# ACTIVITY
Word for word, reproduce all entries below, leaving every picture out.

# DATA UNDER STUDY
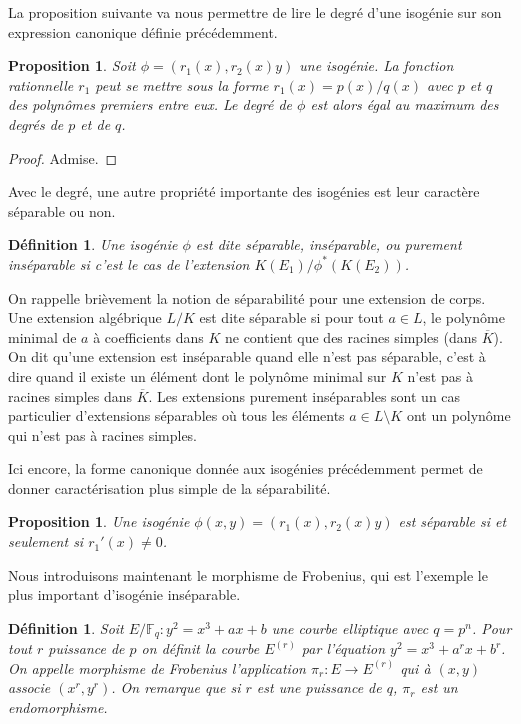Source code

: \documentclass{article}
\theoremstyle{plain}%
\newtheorem{prop}[thm]{Proposition}
\newtheorem{deff}[thm]{Définition}
\theoremstyle{definition}%
\newcommand{\F}{\mathbb{F}}
\begin{document}
La proposition suivante va nous permettre de lire le degré d'une isogénie sur son expression canonique définie précédemment.

\begin{prop}
  \label{caracdeg}
  Soit $\phi = (r_1(x), r_2(x)y)$ une isogénie. La fonction rationnelle $r_1$ peut se mettre sous la forme $r_1(x) = p(x) / q(x)$ avec $p$ et $q$ des polynômes premiers entre eux. Le degré de $\phi$ est alors égal au maximum des degrés de $p$ et de $q$. 
\end{prop}

\begin{proof}
  Admise. 
\end{proof}

Avec le degré, une autre propriété importante des isogénies est leur caractère séparable ou non.

\begin{deff}
  Une isogénie $\phi$ est dite séparable, inséparable, ou purement inséparable si c'est le cas de l'extension $K(E_1) / \phi^*(K(E_2))$.
\end{deff}

On rappelle brièvement la notion de séparabilité pour une extension de corps. Une extension algébrique $L/K$ est dite séparable si pour tout $a\in L$, le polynôme minimal de $a$ à coefficients dans $K$ ne contient que des racines simples (dans $\overline{K}$). On dit qu'une extension est inséparable quand elle n'est pas séparable, c'est à dire quand il existe un élément dont le polynôme minimal sur $K$ n'est pas à racines simples dans $\overline{K}$. Les extensions purement inséparables sont un cas particulier d'extensions séparables où tous les éléments $a\in L \setminus K$ ont un polynôme qui n'est pas à racines simples.

Ici encore, la forme canonique donnée aux isogénies précédemment permet de donner caractérisation plus simple de la séparabilité.

\begin{prop}
  \label{caracsep}
  Une isogénie $\phi(x, y) = (r_1(x), r_2(x)y)$ est séparable si et seulement si $r_1'(x) \neq 0$.
\end{prop}

Nous introduisons maintenant le morphisme de Frobenius, qui est l'exemple le plus important d'isogénie inséparable.

\begin{deff}
  Soit $E/\F_q : y^2 = x^3 + ax + b$ une courbe elliptique avec $q = p^n$. Pour tout $r$ puissance de $p$ on définit la courbe $E^{(r)}$ par l'équation $y^2 = x^3 + a^r x + b^r$. On appelle morphisme de Frobenius l'application $\pi_r : E \to E^{(r)}$ qui à $(x, y)$ associe $(x^r, y^r)$. On remarque que si $r$ est une puissance de $q$, $\pi_r$ est un endomorphisme.
\end{deff}
\end{document}
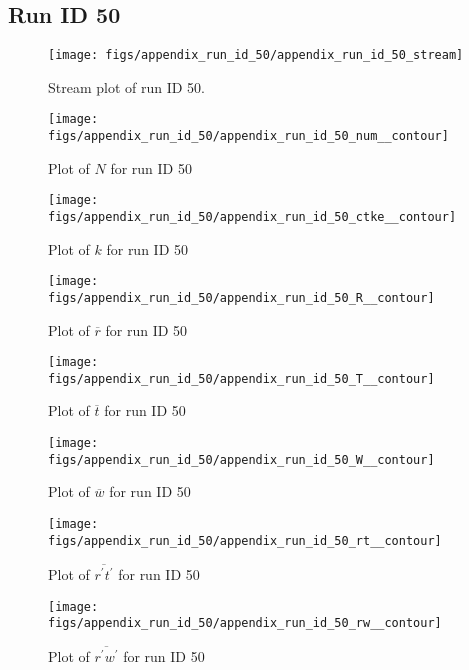 \subsection{Run ID 50}
\begin{figure}[H]
\centering
\texttt{[image: figs/appendix\_run\_id\_50/appendix\_run\_id\_50\_stream]}
\caption{Stream plot of run ID 50.}
\label{fig:appendix_run_id_50_stream}
\end{figure}


\begin{figure}[H]
\centering
\texttt{[image: figs/appendix\_run\_id\_50/appendix\_run\_id\_50\_num\_\_contour]}
\caption{Plot of $N$ for run ID 50}
\label{fig:appendix_run_id_50_num__contour}
\end{figure}


\begin{figure}[H]
\centering
\texttt{[image: figs/appendix\_run\_id\_50/appendix\_run\_id\_50\_ctke\_\_contour]}
\caption{Plot of $k$ for run ID 50}
\label{fig:appendix_run_id_50_ctke__contour}
\end{figure}


\begin{figure}[H]
\centering
\texttt{[image: figs/appendix\_run\_id\_50/appendix\_run\_id\_50\_R\_\_contour]}
\caption{Plot of $\overline{r}$ for run ID 50}
\label{fig:appendix_run_id_50_R__contour}
\end{figure}


\begin{figure}[H]
\centering
\texttt{[image: figs/appendix\_run\_id\_50/appendix\_run\_id\_50\_T\_\_contour]}
\caption{Plot of $\overline{t}$ for run ID 50}
\label{fig:appendix_run_id_50_T__contour}
\end{figure}


\begin{figure}[H]
\centering
\texttt{[image: figs/appendix\_run\_id\_50/appendix\_run\_id\_50\_W\_\_contour]}
\caption{Plot of $\overline{w}$ for run ID 50}
\label{fig:appendix_run_id_50_W__contour}
\end{figure}


\begin{figure}[H]
\centering
\texttt{[image: figs/appendix\_run\_id\_50/appendix\_run\_id\_50\_rt\_\_contour]}
\caption{Plot of $\overline{r^\prime t^\prime}$ for run ID 50}
\label{fig:appendix_run_id_50_rt__contour}
\end{figure}


\begin{figure}[H]
\centering
\texttt{[image: figs/appendix\_run\_id\_50/appendix\_run\_id\_50\_rw\_\_contour]}
\caption{Plot of $\overline{r^\prime w^\prime}$ for run ID 50}
\label{fig:appendix_run_id_50_rw__contour}
\end{figure}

# SOLUTION FOR THIS TASK
Source code

: \documentclass{article}
\theoremstyle{plain}%
\newtheorem{prop}[thm]{Proposition}
\newtheorem{deff}[thm]{Définition}
\theoremstyle{definition}%
\newcommand{\F}{\mathbb{F}}
\begin{document}
La proposition suivante va nous permettre de lire le degré d'une isogénie sur son expression canonique définie précédemment.

\begin{prop}
  \label{caracdeg}
  Soit $\phi = (r_1(x), r_2(x)y)$ une isogénie. La fonction rationnelle $r_1$ peut se mettre sous la forme $r_1(x) = p(x) / q(x)$ avec $p$ et $q$ des polynômes premiers entre eux. Le degré de $\phi$ est alors égal au maximum des degrés de $p$ et de $q$. 
\end{prop}

\begin{proof}
  Admise. 
\end{proof}

Avec le degré, une autre propriété importante des isogénies est leur caractère séparable ou non.

\begin{deff}
  Une isogénie $\phi$ est dite séparable, inséparable, ou purement inséparable si c'est le cas de l'extension $K(E_1) / \phi^*(K(E_2))$.
\end{deff}

On rappelle brièvement la notion de séparabilité pour une extension de corps. Une extension algébrique $L/K$ est dite séparable si pour tout $a\in L$, le polynôme minimal de $a$ à coefficients dans $K$ ne contient que des racines simples (dans $\overline{K}$). On dit qu'une extension est inséparable quand elle n'est pas séparable, c'est à dire quand il existe un élément dont le polynôme minimal sur $K$ n'est pas à racines simples dans $\overline{K}$. Les extensions purement inséparables sont un cas particulier d'extensions séparables où tous les éléments $a\in L \setminus K$ ont un polynôme qui n'est pas à racines simples.

Ici encore, la forme canonique donnée aux isogénies précédemment permet de donner caractérisation plus simple de la séparabilité.

\begin{prop}
  \label{caracsep}
  Une isogénie $\phi(x, y) = (r_1(x), r_2(x)y)$ est séparable si et seulement si $r_1'(x) \neq 0$.
\end{prop}

Nous introduisons maintenant le morphisme de Frobenius, qui est l'exemple le plus important d'isogénie inséparable.

\begin{deff}
  Soit $E/\F_q : y^2 = x^3 + ax + b$ une courbe elliptique avec $q = p^n$. Pour tout $r$ puissance de $p$ on définit la courbe $E^{(r)}$ par l'équation $y^2 = x^3 + a^r x + b^r$. On appelle morphisme de Frobenius l'application $\pi_r : E \to E^{(r)}$ qui à $(x, y)$ associe $(x^r, y^r)$. On remarque que si $r$ est une puissance de $q$, $\pi_r$ est un endomorphisme.
\end{deff}
\end{document}
 \subsection{Run ID 50}
\begin{figure}[H]
\centering
\texttt{[image: figs/appendix\_run\_id\_50/appendix\_run\_id\_50\_stream]}
\caption{Stream plot of run ID 50.}
\label{fig:appendix_run_id_50_stream}
\end{figure}


\begin{figure}[H]
\centering
\texttt{[image: figs/appendix\_run\_id\_50/appendix\_run\_id\_50\_num\_\_contour]}
\caption{Plot of $N$ for run ID 50}
\label{fig:appendix_run_id_50_num__contour}
\end{figure}


\begin{figure}[H]
\centering
\texttt{[image: figs/appendix\_run\_id\_50/appendix\_run\_id\_50\_ctke\_\_contour]}
\caption{Plot of $k$ for run ID 50}
\label{fig:appendix_run_id_50_ctke__contour}
\end{figure}


\begin{figure}[H]
\centering
\texttt{[image: figs/appendix\_run\_id\_50/appendix\_run\_id\_50\_R\_\_contour]}
\caption{Plot of $\overline{r}$ for run ID 50}
\label{fig:appendix_run_id_50_R__contour}
\end{figure}


\begin{figure}[H]
\centering
\texttt{[image: figs/appendix\_run\_id\_50/appendix\_run\_id\_50\_T\_\_contour]}
\caption{Plot of $\overline{t}$ for run ID 50}
\label{fig:appendix_run_id_50_T__contour}
\end{figure}


\begin{figure}[H]
\centering
\texttt{[image: figs/appendix\_run\_id\_50/appendix\_run\_id\_50\_W\_\_contour]}
\caption{Plot of $\overline{w}$ for run ID 50}
\label{fig:appendix_run_id_50_W__contour}
\end{figure}


\begin{figure}[H]
\centering
\texttt{[image: figs/appendix\_run\_id\_50/appendix\_run\_id\_50\_rt\_\_contour]}
\caption{Plot of $\overline{r^\prime t^\prime}$ for run ID 50}
\label{fig:appendix_run_id_50_rt__contour}
\end{figure}


\begin{figure}[H]
\centering
\texttt{[image: figs/appendix\_run\_id\_50/appendix\_run\_id\_50\_rw\_\_contour]}
\caption{Plot of $\overline{r^\prime w^\prime}$ for run ID 50}
\label{fig:appendix_run_id_50_rw__contour}
\end{figure}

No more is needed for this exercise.